From: Debian FTP Masters <ftpmaster@ftp-master.debian.org>
To: <debian-devel-changes@lists.debian.org>
Subject: Accepted chromium 130.0.6723.58-1 (source) into unstable
Date: Sat, 19 Oct 2024 06:39:14 +0000
Signed by: Andres Salomon <dilinger@debian.org>
-----BEGIN PGP SIGNED MESSAGE-----
Hash: SHA256

Format: 1.8
Date: Sat, 19 Oct 2024 01:12:11 -0400
Source: chromium
Architecture: source
Version: 130.0.6723.58-1
Distribution: unstable
Urgency: high
Maintainer: Debian Chromium Team <chromium@packages.debian.org>
Changed-By: Andres Salomon <dilinger@debian.org>
Changes:
 chromium (130.0.6723.58-1) unstable; urgency=high
 .
   [ Andres Salomon ]
   * New upstream stable release.
     - CVE-2024-9954: Use after free in AI. Reported by DarkNavy.

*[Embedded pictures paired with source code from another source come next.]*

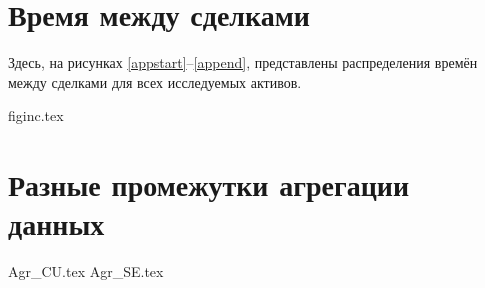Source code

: \begin{appendices}
	

        \section{Время между сделками} \label{timedistr}
        Здесь, на рисунках \ref{appstart}--\ref{append}, представлены распределения времён между сделками для всех исследуемых активов.

        {figinc.tex}

        \section{Разные промежутки агрегации данных} \label{aggrnot1}

        {Agr_CU.tex}
        {Agr_SE.tex}




\end{appendices}   %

     - CVE-2024-9955: Use after free in Web Authentication.
       Reported by anonymous.
     - CVE-2024-9956: Inappropriate implementation in Web Authentication.
       Reported by mastersplinter.
     - CVE-2024-9957: Use after free in UI. Reported by lime(@limeSec_) and
       fmyy(@binary_fmyy) From TIANGONG Team of Legendsec at QI-ANXIN Group.

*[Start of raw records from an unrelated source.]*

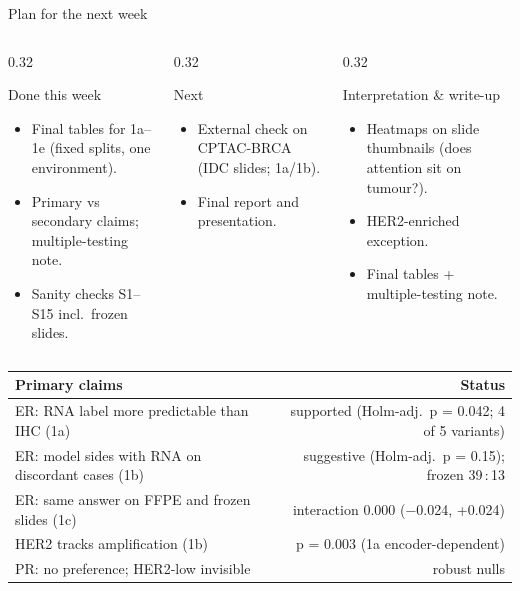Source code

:\documentclass[aspectratio=169,10pt]{beamer}
\begin{document}
\begin{frame}[t]{Plan for the next week}
\footnotesize
\begin{columns}[T]
\begin{column}{0.32\textwidth}
\begin{block}{Done this week}
\begin{itemize}
  \item Final tables for 1a--1e (fixed splits, one environment).
  \item Primary vs secondary claims; multiple-testing note.
  \item Sanity checks S1--S15 incl.\ frozen slides.
\end{itemize}
\end{block}
\end{column}
\begin{column}{0.32\textwidth}
\begin{block}{Next}
\begin{itemize}
  \item External check on CPTAC-BRCA (IDC slides; 1a/1b).
  \item Final report and presentation.
\end{itemize}
\end{block}
\end{column}
\begin{column}{0.32\textwidth}
\begin{block}{Interpretation \& write-up}
\begin{itemize}
  \item Heatmaps on slide thumbnails (does attention sit on tumour?).
  \item HER2-enriched exception.
  \item Final tables + multiple-testing note.
\end{itemize}
\end{block}
\end{column}
\end{columns}

\vspace{10pt}
\centering
\begin{tabular}{lr}
\toprule
Primary claims & Status \\
\midrule
ER: RNA label more predictable than IHC (1a) & supported (Holm-adj.\ p = 0.042; 4 of 5 variants) \\
ER: model sides with RNA on discordant cases (1b) & suggestive (Holm-adj.\ p = 0.15); frozen 39\,:\,13 \\
ER: same answer on FFPE and frozen slides (1c) & interaction 0.000 ($-$0.024, +0.024) \\
HER2 tracks amplification (1b) & p = 0.003 (1a encoder-dependent) \\
PR: no preference; HER2-low invisible & robust nulls \\
\bottomrule
\end{tabular}
\end{frame}
\end{document}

     - CVE-2024-9958: Inappropriate implementation in PictureInPicture.
       Reported by Lyra Rebane (rebane2001).
     - CVE-2024-9959: Use after free in DevTools. Reported by Sakana.S.
     - CVE-2024-9960: Use after free in Dawn. Reported by Anonymous.

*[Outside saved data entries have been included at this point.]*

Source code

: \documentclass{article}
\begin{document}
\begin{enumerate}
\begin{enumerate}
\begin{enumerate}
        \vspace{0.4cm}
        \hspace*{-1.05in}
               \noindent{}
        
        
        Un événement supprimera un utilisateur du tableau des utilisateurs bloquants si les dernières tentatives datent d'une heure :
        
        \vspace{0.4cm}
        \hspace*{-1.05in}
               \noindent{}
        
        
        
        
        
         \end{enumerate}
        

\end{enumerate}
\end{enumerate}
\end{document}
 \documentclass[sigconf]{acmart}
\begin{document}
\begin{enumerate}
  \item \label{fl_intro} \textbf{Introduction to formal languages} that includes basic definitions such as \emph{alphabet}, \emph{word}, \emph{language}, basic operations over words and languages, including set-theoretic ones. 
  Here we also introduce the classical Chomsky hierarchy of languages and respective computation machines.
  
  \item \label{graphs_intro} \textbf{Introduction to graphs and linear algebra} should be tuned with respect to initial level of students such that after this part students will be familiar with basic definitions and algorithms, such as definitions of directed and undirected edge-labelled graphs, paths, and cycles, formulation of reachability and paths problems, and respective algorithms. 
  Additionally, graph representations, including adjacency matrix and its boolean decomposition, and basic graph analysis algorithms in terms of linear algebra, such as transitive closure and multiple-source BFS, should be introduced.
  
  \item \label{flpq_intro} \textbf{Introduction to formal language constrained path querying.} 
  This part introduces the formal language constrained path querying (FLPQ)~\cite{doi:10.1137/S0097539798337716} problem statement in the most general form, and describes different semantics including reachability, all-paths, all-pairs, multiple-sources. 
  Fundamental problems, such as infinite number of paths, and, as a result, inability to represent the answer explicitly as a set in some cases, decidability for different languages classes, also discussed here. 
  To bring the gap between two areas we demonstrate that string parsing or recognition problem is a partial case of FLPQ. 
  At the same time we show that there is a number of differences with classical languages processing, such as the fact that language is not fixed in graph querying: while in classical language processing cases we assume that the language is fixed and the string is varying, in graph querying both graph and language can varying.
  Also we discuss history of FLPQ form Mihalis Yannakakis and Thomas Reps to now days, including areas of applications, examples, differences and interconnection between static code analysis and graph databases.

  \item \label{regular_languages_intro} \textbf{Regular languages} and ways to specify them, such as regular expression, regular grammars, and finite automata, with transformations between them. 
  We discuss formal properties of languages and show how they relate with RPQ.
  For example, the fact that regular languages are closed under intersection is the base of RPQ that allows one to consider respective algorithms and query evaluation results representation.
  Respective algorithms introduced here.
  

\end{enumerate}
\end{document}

     - CVE-2024-9961: Use after free in Parcel Tracking. Reported by
       lime(@limeSec_) and fmyy(@binary_fmyy) From TIANGONG Team of
       Legendsec at QI-ANXIN Group.
     - CVE-2024-9962: Inappropriate implementation in Permissions.
       Reported by Shaheen Fazim.
     - CVE-2024-9963: Insufficient data validation in Downloads.
       Reported by Anonymous.
     - CVE-2024-9964: Inappropriate implementation in Payments.
       Reported by Hafiizh.
     - CVE-2024-9965: Insufficient data validation in DevTools.
       Reported by Shaheen Fazim.
     - CVE-2024-9966: Inappropriate implementation in Navigations.
       Reported by Harry Chen.
   * d/copyright: rollup -> @rollup  deletion.
   * d/patches:
     - debianization/sandbox.patch: refresh.
     - fixes/bindgen.patch: refresh.
     - disable/catapult.patch: refresh.
     - system/zlib.patch: drop. Upstream removed courgette, and its
       replacement (zucchini) doesn't appear to use zlib.
     - system/rollup.patch: update path due to upstream renaming; call
       ./rollup/.../rollup instead of ./@rollup/wasm-node/.../rollup.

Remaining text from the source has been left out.